======== Data to use
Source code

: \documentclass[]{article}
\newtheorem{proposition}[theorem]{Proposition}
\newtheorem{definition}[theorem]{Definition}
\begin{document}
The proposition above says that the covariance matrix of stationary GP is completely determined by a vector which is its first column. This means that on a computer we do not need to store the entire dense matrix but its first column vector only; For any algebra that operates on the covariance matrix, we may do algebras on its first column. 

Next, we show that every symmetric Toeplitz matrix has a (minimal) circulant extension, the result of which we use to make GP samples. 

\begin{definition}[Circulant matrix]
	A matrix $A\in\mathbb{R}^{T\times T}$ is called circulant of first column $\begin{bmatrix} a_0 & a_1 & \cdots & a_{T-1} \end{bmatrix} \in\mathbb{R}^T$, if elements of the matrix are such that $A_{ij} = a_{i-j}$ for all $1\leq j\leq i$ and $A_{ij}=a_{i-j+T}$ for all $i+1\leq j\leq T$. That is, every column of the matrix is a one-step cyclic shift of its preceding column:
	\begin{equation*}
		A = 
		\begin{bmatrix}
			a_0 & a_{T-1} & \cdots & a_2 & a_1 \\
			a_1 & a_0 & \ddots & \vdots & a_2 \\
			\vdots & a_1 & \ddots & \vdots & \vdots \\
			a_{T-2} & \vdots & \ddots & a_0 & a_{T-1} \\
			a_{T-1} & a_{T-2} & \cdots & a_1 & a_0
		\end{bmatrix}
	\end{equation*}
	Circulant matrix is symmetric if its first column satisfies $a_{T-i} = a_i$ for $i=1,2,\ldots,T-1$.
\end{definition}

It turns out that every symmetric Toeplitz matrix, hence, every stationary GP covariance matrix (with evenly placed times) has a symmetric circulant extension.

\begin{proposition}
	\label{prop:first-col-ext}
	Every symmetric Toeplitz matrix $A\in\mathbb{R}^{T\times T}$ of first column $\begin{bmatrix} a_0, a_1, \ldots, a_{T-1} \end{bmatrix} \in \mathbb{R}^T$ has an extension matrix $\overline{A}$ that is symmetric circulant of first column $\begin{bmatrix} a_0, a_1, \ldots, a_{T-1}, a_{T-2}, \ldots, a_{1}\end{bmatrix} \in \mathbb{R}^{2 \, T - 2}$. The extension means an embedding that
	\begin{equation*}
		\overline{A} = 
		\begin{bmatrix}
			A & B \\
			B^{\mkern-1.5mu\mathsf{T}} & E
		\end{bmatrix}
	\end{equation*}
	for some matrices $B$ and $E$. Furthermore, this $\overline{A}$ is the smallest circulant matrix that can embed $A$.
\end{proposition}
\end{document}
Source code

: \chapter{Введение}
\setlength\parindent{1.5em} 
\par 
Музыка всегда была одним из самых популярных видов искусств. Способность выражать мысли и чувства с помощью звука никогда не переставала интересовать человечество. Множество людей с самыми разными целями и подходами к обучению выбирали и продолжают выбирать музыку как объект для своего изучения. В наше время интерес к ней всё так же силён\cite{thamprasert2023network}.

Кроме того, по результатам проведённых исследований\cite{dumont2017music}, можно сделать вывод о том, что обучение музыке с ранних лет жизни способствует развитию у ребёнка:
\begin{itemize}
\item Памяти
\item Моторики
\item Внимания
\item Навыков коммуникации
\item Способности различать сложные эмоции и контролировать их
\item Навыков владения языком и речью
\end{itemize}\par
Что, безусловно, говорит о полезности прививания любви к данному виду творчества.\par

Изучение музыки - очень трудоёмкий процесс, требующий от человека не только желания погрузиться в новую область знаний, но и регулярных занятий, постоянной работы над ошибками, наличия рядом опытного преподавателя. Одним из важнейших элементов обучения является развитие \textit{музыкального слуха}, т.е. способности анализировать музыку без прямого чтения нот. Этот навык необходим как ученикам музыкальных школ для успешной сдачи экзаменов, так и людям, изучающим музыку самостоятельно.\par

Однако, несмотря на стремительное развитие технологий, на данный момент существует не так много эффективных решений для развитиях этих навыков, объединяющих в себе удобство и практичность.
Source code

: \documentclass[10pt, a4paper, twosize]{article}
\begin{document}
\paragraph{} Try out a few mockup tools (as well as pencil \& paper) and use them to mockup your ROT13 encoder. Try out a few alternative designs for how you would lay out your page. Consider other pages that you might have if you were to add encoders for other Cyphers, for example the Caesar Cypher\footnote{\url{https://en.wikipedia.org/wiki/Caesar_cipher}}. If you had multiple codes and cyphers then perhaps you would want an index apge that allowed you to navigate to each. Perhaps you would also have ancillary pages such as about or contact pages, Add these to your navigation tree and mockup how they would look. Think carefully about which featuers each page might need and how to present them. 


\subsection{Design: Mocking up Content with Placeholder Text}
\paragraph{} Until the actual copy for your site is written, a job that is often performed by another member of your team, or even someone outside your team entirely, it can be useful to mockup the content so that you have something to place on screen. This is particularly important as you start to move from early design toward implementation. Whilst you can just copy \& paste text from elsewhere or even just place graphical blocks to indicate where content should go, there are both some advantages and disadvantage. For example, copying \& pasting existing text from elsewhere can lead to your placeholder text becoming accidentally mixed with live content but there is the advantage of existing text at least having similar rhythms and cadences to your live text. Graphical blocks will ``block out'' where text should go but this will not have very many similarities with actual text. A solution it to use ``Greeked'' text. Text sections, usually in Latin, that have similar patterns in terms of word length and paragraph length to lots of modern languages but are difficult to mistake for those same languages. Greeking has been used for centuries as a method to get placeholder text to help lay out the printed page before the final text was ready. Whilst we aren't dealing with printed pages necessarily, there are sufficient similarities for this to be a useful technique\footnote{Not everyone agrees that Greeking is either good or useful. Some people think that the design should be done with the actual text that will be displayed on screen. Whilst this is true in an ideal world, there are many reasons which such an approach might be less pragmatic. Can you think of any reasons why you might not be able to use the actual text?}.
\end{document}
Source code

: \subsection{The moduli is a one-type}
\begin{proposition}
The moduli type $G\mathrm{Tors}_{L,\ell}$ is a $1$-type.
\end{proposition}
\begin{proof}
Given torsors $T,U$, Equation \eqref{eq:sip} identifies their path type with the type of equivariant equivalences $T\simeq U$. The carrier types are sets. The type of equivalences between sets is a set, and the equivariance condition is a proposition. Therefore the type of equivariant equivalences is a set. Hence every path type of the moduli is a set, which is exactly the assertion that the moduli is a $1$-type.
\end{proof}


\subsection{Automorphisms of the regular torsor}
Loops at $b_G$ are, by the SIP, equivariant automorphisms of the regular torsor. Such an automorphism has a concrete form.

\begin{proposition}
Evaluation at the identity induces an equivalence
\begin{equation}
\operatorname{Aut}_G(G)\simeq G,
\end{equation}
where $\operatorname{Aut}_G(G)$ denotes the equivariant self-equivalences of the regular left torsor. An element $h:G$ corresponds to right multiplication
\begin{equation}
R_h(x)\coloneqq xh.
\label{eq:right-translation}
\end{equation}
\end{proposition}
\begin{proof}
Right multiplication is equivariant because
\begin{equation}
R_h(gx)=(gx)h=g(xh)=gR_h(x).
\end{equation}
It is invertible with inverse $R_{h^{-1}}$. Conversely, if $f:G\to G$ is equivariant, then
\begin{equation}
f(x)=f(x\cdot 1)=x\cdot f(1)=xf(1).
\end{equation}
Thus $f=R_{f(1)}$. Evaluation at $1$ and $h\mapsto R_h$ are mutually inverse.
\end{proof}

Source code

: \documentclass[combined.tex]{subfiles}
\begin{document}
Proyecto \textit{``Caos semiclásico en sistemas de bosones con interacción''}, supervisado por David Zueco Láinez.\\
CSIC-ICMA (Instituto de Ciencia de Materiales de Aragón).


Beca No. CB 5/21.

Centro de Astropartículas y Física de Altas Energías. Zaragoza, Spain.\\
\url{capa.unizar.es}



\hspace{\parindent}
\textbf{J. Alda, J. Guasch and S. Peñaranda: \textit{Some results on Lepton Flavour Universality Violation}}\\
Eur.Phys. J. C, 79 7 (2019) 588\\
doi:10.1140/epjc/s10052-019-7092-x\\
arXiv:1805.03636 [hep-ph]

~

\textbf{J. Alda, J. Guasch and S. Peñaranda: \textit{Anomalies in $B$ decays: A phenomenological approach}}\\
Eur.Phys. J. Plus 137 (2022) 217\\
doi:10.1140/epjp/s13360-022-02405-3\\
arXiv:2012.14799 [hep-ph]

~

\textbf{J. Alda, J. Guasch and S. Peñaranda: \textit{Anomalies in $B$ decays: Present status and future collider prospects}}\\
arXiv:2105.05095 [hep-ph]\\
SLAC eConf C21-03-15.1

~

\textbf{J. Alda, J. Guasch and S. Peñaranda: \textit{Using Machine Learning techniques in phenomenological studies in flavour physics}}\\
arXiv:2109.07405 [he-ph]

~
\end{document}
================
Your goal — Output nothing but the lines from the one with "arXiv:1805.03636 [hep-ph]" through the last line above, each exactly as it stands.

Result —
arXiv:1805.03636 [hep-ph]

~

\textbf{J. Alda, J. Guasch and S. Peñaranda: \textit{Anomalies in $B$ decays: A phenomenological approach}}\\
Eur.Phys. J. Plus 137 (2022) 217\\
doi:10.1140/epjp/s13360-022-02405-3\\
arXiv:2012.14799 [hep-ph]

~

\textbf{J. Alda, J. Guasch and S. Peñaranda: \textit{Anomalies in $B$ decays: Present status and future collider prospects}}\\
arXiv:2105.05095 [hep-ph]\\
SLAC eConf C21-03-15.1

~

\textbf{J. Alda, J. Guasch and S. Peñaranda: \textit{Using Machine Learning techniques in phenomenological studies in flavour physics}}\\
arXiv:2109.07405 [he-ph]

~
\end{document}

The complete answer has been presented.